What is dialogue and why use it?

Dialogue means “through words”.  What we refer to  as “dialogue” is a defined set of communication patterns that help people move through issues.  These patterns are different than those used in debate (talking at each other), polite discussion (talking with each other while avoiding the hard issues), or deliberation (weighing defined options together in order to reach a decision).  Dialogue is more than “just talk”.  At the most general level, dialogue is a form of interaction in which people of different backgrounds with different experiences can share their thoughts and be heard in an environment of mutual respect.  Why use it?  It works! Well planned dialogue can build the foundation of mutual understanding and trust that is needed to help our communities work through difficult issues.

In this blog we explore the importance of dialogue and also the challenges it presents.  Good dialogue takes focus, effort, careful planning, and perseverance.  Good dialogue also pays off as it produces wiser, more sustainable decisions while minimizing the costs of conflict.  If you are interested in learning more about dialogue, explore the many posts and resources on this blog, or give us a call!

6 responses to “What is dialogue and why use it?
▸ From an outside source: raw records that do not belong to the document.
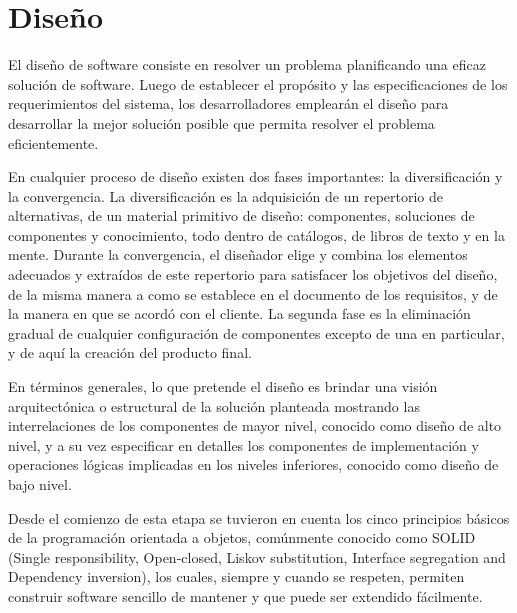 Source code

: \chapter{Diseño}
\label{chapter:diseno}


El diseño de software consiste en resolver un problema planificando una eficaz solución de software. Luego de establecer el propósito y las especificaciones de los requerimientos del sistema, los desarrolladores emplearán el diseño para desarrollar la mejor solución posible que permita resolver el problema eficientemente. 

En cualquier proceso de diseño existen dos fases importantes: la diversificación y la convergencia. La diversificación es la adquisición de un repertorio de alternativas, de un material primitivo de diseño: componentes, soluciones de componentes y conocimiento, todo dentro de catálogos, de libros de texto y en la mente. Durante la convergencia, el diseñador elige y combina los elementos adecuados y extraídos de este repertorio para satisfacer los objetivos del diseño, de la misma manera a como se establece en el documento de los requisitos, y de la manera en que se acordó con el cliente. La segunda fase es la eliminación gradual de cualquier configuración de componentes excepto de una en particular, y de aquí la creación del producto final.

En términos generales, lo que pretende el diseño es brindar una visión arquitectónica o estructural de la solución planteada mostrando las interrelaciones de los componentes de mayor nivel, conocido como diseño de alto nivel, y a su vez especificar en detalles los componentes de implementación y operaciones lógicas implicadas en los niveles inferiores, conocido como diseño de bajo nivel.

Desde el comienzo de esta etapa se tuvieron en cuenta los cinco principios básicos de la programación orientada a objetos, comúnmente conocido como SOLID (Single responsibility, Open-closed, Liskov substitution, Interface segregation and Dependency inversion), los cuales, siempre y cuando se respeten, permiten construir software sencillo de mantener y que puede ser extendido fácilmente.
  1. An example of what can happen when there is a lack of dialogue appears in a very interesting front page article in the September 23 New York Times. It deals with the rash of recall campaigns that have been carried out in the last two years against public officials in various places, including Kansas City. These recall campaigns are the antithesis of dialogue. In themselves, they can’t achieve any positive improvement in a civic problem even if the recall is successful, and they are likely to make any solution more difficult. What actually happened in Kansas City? Was dialogue tried? If so, why didn’t it work? If not, is there a way that dialogue could have been brought into the process?